▶ [REQUIRED ACTION] Apart from the pictures, every entry must be retyped exactly.

▶ [RECORDS SUPPLIED]

Start of Block

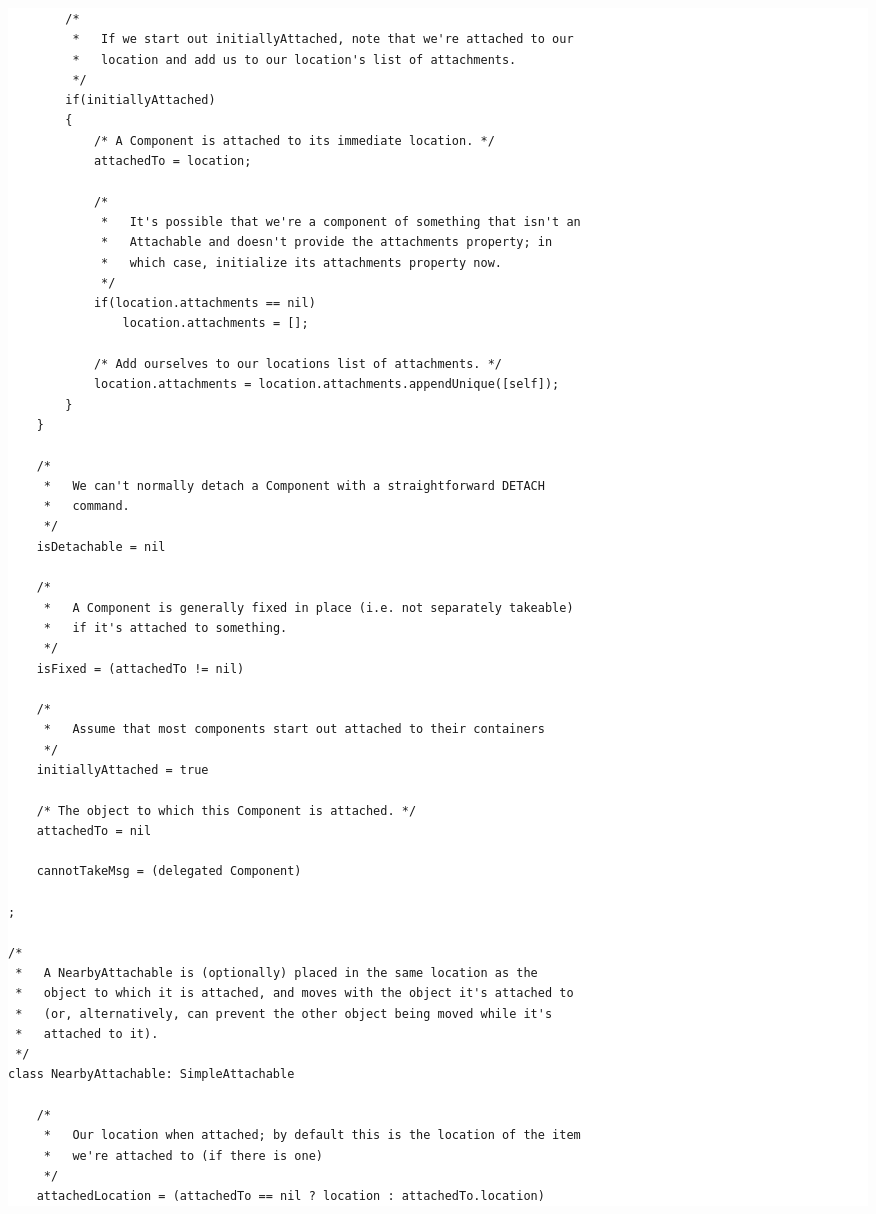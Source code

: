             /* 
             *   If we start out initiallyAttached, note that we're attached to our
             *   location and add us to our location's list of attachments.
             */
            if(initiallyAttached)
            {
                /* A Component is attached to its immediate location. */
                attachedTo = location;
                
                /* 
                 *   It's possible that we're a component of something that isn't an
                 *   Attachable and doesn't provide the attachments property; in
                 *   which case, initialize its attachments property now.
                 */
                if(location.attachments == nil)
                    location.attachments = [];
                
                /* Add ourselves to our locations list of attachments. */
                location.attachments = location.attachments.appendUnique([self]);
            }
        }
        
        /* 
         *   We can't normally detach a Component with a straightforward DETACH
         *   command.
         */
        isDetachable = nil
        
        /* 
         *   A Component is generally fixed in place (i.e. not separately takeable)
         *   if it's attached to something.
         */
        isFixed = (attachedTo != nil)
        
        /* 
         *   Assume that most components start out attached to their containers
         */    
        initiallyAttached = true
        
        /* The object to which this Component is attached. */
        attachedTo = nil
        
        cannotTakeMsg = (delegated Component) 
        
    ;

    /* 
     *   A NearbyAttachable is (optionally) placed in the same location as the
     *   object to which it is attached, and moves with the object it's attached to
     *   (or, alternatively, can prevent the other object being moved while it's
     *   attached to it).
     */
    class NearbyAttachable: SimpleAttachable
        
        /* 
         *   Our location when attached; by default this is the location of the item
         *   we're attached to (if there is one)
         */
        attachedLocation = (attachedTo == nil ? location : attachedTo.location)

End of Block

▶ [RESULT]
Source code

:             /* 
             *   If we start out initiallyAttached, note that we're attached to our
             *   location and add us to our location's list of attachments.
             */
            if(initiallyAttached)
            {
                /* A Component is attached to its immediate location. */
                attachedTo = location;
                
                /* 
                 *   It's possible that we're a component of something that isn't an
                 *   Attachable and doesn't provide the attachments property; in
                 *   which case, initialize its attachments property now.
                 */
                if(location.attachments == nil)
                    location.attachments = [];
                
                /* Add ourselves to our locations list of attachments. */
                location.attachments = location.attachments.appendUnique([self]);
            }
        }
        
        /* 
         *   We can't normally detach a Component with a straightforward DETACH
         *   command.
         */
        isDetachable = nil
        
        /* 
         *   A Component is generally fixed in place (i.e. not separately takeable)
         *   if it's attached to something.
         */
        isFixed = (attachedTo != nil)
        
        /* 
         *   Assume that most components start out attached to their containers
         */    
        initiallyAttached = true
        
        /* The object to which this Component is attached. */
        attachedTo = nil
        
        cannotTakeMsg = (delegated Component) 
        
    ;

    /* 
     *   A NearbyAttachable is (optionally) placed in the same location as the
     *   object to which it is attached, and moves with the object it's attached to
     *   (or, alternatively, can prevent the other object being moved while it's
     *   attached to it).
     */
    class NearbyAttachable: SimpleAttachable
        
        /* 
         *   Our location when attached; by default this is the location of the item
         *   we're attached to (if there is one)
         */
        attachedLocation = (attachedTo == nil ? location : attachedTo.location)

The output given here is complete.